>>>>>

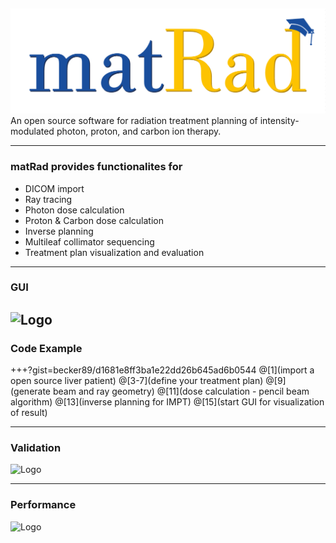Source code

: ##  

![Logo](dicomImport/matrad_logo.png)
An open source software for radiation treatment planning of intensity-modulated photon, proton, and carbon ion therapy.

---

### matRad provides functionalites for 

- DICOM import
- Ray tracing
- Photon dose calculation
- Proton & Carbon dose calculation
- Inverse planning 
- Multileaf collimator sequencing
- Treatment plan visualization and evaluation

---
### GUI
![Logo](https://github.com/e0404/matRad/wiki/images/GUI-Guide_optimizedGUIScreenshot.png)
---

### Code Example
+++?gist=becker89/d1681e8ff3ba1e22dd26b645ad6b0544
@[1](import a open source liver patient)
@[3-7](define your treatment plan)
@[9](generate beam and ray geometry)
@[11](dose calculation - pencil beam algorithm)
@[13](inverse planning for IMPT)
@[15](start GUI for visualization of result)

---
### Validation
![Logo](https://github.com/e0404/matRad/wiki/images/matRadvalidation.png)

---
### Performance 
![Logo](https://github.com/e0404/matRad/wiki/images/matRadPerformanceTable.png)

<<<<<

- **Work request**
Excluding the pictures, transcribe each entry above word for word.

- **Solved exercise**
Source code

: ##  

![Logo](dicomImport/matrad_logo.png)
An open source software for radiation treatment planning of intensity-modulated photon, proton, and carbon ion therapy.

---

### matRad provides functionalites for 

- DICOM import
- Ray tracing
- Photon dose calculation
- Proton & Carbon dose calculation
- Inverse planning 
- Multileaf collimator sequencing
- Treatment plan visualization and evaluation

---
### GUI
![Logo](https://github.com/e0404/matRad/wiki/images/GUI-Guide_optimizedGUIScreenshot.png)
---

### Code Example
+++?gist=becker89/d1681e8ff3ba1e22dd26b645ad6b0544
@[1](import a open source liver patient)
@[3-7](define your treatment plan)
@[9](generate beam and ray geometry)
@[11](dose calculation - pencil beam algorithm)
@[13](inverse planning for IMPT)
@[15](start GUI for visualization of result)

---
### Validation
![Logo](https://github.com/e0404/matRad/wiki/images/matRadvalidation.png)

---
### Performance 
![Logo](https://github.com/e0404/matRad/wiki/images/matRadPerformanceTable.png)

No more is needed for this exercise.